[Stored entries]
== Segment start ==

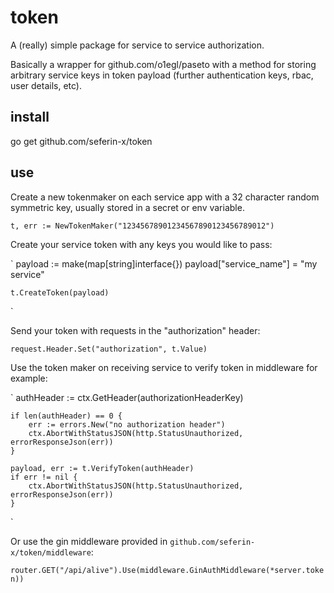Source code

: # token
A (really) simple package for service to service authorization.

Basically a wrapper for github.com/o1egl/paseto with a method for storing arbitrary service keys in token payload (further authentication keys, rbac, user details, etc).

## install

go get github.com/seferin-x/token

## use

Create a new tokenmaker on each service app with a 32 character random symmetric key, usually stored in a secret or env variable. 

`t, err := NewTokenMaker("12345678901234567890123456789012")`

Create your service token with any keys you would like to pass:

`
    payload := make(map[string]interface{})
    payload["service_name"] = "my service"

    t.CreateToken(payload)
`

Send your token with requests in the "authorization" header:
 
`request.Header.Set("authorization", t.Value)`

Use the token maker on receiving service to verify token in middleware for example:

`
	authHeader := ctx.GetHeader(authorizationHeaderKey)

	if len(authHeader) == 0 {
		err := errors.New("no authorization header")
		ctx.AbortWithStatusJSON(http.StatusUnauthorized, errorResponseJson(err))
	}

	payload, err := t.VerifyToken(authHeader)
	if err != nil {
		ctx.AbortWithStatusJSON(http.StatusUnauthorized, errorResponseJson(err))
	}
`

Or use the gin middleware provided in `github.com/seferin-x/token/middleware`:

`router.GET("/api/alive").Use(middleware.GinAuthMiddleware(*server.token))`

== Segment end ==

The entries above are to be returned exactly, without their pictures.

(RESPONSE AREA):
Source code

: # token
A (really) simple package for service to service authorization.

Basically a wrapper for github.com/o1egl/paseto with a method for storing arbitrary service keys in token payload (further authentication keys, rbac, user details, etc).

## install

go get github.com/seferin-x/token

## use

Create a new tokenmaker on each service app with a 32 character random symmetric key, usually stored in a secret or env variable. 

`t, err := NewTokenMaker("12345678901234567890123456789012")`

Create your service token with any keys you would like to pass:

`
    payload := make(map[string]interface{})
    payload["service_name"] = "my service"

    t.CreateToken(payload)
`

Send your token with requests in the "authorization" header:
 
`request.Header.Set("authorization", t.Value)`

Use the token maker on receiving service to verify token in middleware for example:

`
	authHeader := ctx.GetHeader(authorizationHeaderKey)

	if len(authHeader) == 0 {
		err := errors.New("no authorization header")
		ctx.AbortWithStatusJSON(http.StatusUnauthorized, errorResponseJson(err))
	}

	payload, err := t.VerifyToken(authHeader)
	if err != nil {
		ctx.AbortWithStatusJSON(http.StatusUnauthorized, errorResponseJson(err))
	}
`

Or use the gin middleware provided in `github.com/seferin-x/token/middleware`:

`router.GET("/api/alive").Use(middleware.GinAuthMiddleware(*server.token))`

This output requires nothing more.